Calculating a rough cost of an Installed Stationary System, I'll go with the above Panel Cost of $4.50/Watt, and using the Solarbuzz estimation, which suggests that the total installed cost of the system will be twice the cost of the panels (I believe that this would include the Inverter). So, for comparison purposes, I'll set the Installed Stationary system at a total of $18,900, or $9/Watt.


Insolation Comparison:

In a normal stationary scenario, the Installation would produce energy according to the usual local Insolation values. However, the fact that it's a tracker, leads to an INCREASE in the effective Insolation value. Using a US Government Insolation Reference, it looks safe to say that for at least a very large portion of the US, there's a 2 kWh/M2 difference in Annual Insolation between a "Flat Plate Tilted South at Latitude," and a "Two Axis Tracking Flat Plate." I know from previous calculations that 2 kWh/m2 is equivalent to an insolation ratio of 8.33%.

Let's put this percentage in terms of our original 2.1 kW System. Assume that the Stationary Installation is on a roof angled at latitude, in a region that recieves an average of 20% Insolation over the course of the year. In ideal conditions, this system will produce 2.1 kW*Year * 20% = 0.42 kW*Year = 3679kWh.

Now, let's put that same system on a tracker, thus increasing the effective Insolation Value by 8.33%. This system will produce 2.1 kW*Year * 28.33% = 0.59 kW*Year = 5212kWh.

We can see that an 8.33% increase of in the effective Insolation Ratio has increased the total Annual Energy Output by 29.5%!


Does the Tracker pay off?

To start out with, let's find out how much Energy each system will produce in 25 years. To be a bit more accurate to the real World, I'll take off 25% from each value to reflect Inverter losses, efficiency degredation over the 25 year lifespan, and variation from the Manufacturers Test Conditions that went into the initial rating of the Panels.
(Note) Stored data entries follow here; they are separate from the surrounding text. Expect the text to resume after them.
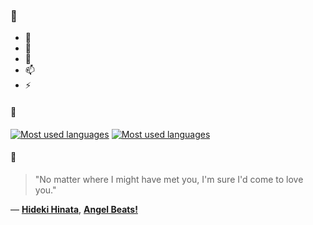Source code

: ### 👋

- 🔭
- 🌱
- 💬
- 📫
- ⚡

#### 🧏

[![Most used languages](https://github-readme-stats-aynah.vercel.app/api/top-langs/?username=aynh&theme=solarized-dark&langs_count=6&layout=compact&hide_title=true)](https://github.com/anuraghazra/github-readme-stats#gh-dark-mode-only)
[![Most used languages](https://github-readme-stats-aynah.vercel.app/api/top-langs/?username=aynh&theme=solarized-light&langs_count=6&layout=compact&hide_title=true)](https://github.com/anuraghazra/github-readme-stats#gh-light-mode-only)

#### 💬

> "No matter where I might have met you, I'm sure I'd come to love you."

&mdash; [**Hideki Hinata**](https://myanimelist.net/character.php?q=Hideki%20Hinata&cat=character), [**Angel Beats!**](https://myanimelist.net/search/all?q=Angel%20Beats!&cat=all)
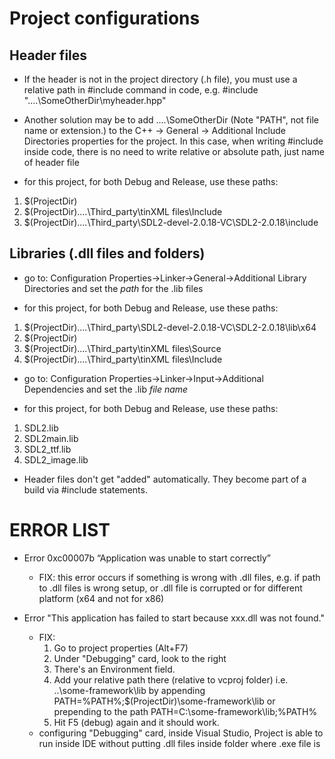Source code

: # Project configurations

## Header files
- If the header is not in the project directory (.h file), you must use a relative path in #include command in code, e.g.
#include "..\..\SomeOtherDir\myheader.hpp"

- Another solution may be to add ..\..\SomeOtherDir (Note "PATH", not file name or extension.) to the
C++ -> General -> Additional Include Directories
properties for the project. In this case,
when writing #include inside code, there is no need to 
write relative or absolute path, just name of header file

- for this project, for both Debug and Release, use these paths:
1. $(ProjectDir)
2. $(ProjectDir)..\..\Third_party\tinXML files\Include
3. $(ProjectDir)..\..\Third_party\SDL2-devel-2.0.18-VC\SDL2-2.0.18\include

## Libraries (.dll files and folders)
- go to:
Configuration Properties->Linker->General->Additional Library Directories
and set the *path* for the .lib files

- for this project, for both Debug and Release, use these paths:
1. $(ProjectDir)..\..\Third_party\SDL2-devel-2.0.18-VC\SDL2-2.0.18\lib\x64
2. $(ProjectDir)
3. $(ProjectDir)..\..\Third_party\tinXML files\Source
4. $(ProjectDir)..\..\Third_party\tinXML files\Include

- go to:
Configuration Properties->Linker->Input->Additional Dependencies
and set the .lib *file name*

- for this project, for both Debug and Release, use these paths:
1. SDL2.lib
2. SDL2main.lib
3. SDL2_ttf.lib
4. SDL2_image.lib

- Header files don't get "added" automatically. They become part of a build via #include statements.

# ERROR LIST
- Error 0xc00007b “Application was unable to start correctly”
    - FIX: this error occurs if something is wrong with .dll files, e.g. if path to .dll files is wrong setup, or .dll file is corrupted or for different platform (x64 and not for x86)

- Error "This application has failed to start because xxx.dll was not found."
    - FIX:
        1. Go to project properties (Alt+F7)
        2. Under "Debugging" card, look to the right
        3. There's an Environment field.
        4. Add your relative path there (relative to vcproj folder) i.e. ..\some-framework\lib by appending PATH=%PATH%;$(ProjectDir)\some-framework\lib or prepending to the path PATH=C:\some-framework\lib;%PATH%
        5. Hit F5 (debug) again and it should work.
    - configuring "Debugging" card, inside Visual Studio, Project is able to run inside IDE without putting .dll files inside folder where .exe file is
Stationary: 3679kWh/Year * 25 Years * .75 = 68,961kWh.

Tracking: 5212kWh/Year * 25 Years * .75 = 97,725kWh.

So, over the course of 25 Years, the Tracking System produces 28764kWh more than the Stationary System.

Since the Tracking System cost $3300 more than the Stationary System, this is our target to beat.

Taking the difference between the two outputs, and multiplying by a reasonable energy selling price ($.12/kWh) gives 28,764kWh * $.12/kWh = $3451, which, compared to the additional cost of the Tracking System ($3300) is a win over 25 Years, just barely.


Conclusion:

Yes, the tracker pays off slightly over 25 years, using rough estimations. Much would depend on the specific local conditions, and the Electricity Costs.


Final Comparison:

The Stationary Roof Installation had a Total Cost of $18900, or $9/Wp, and produced 68,961kWh over 25 Years.

$18900 / 68,961kWh = $.27 / kWh.

The Tracking Installation had a Total Cost of $22,200, or $10.57/Wp, and produced 97,725kWh over 25 Years.

$22,200 / 97,725kWh = $.23 / kWh.

From this, we can see quite clearly how, though the price per Peak Watt for a Tracking System is higher than for a Stationary System, the actual cost per unit of Energy of a Tracking System is lower.


Note:
Of course, there are many variables unaccounted for in these basic Calculations, including Government Subsidies, Interest on Loans, and Insurance Considerations. More detailed Calculations would have to be done on a specific case-by-case basis. I think this is good for a start.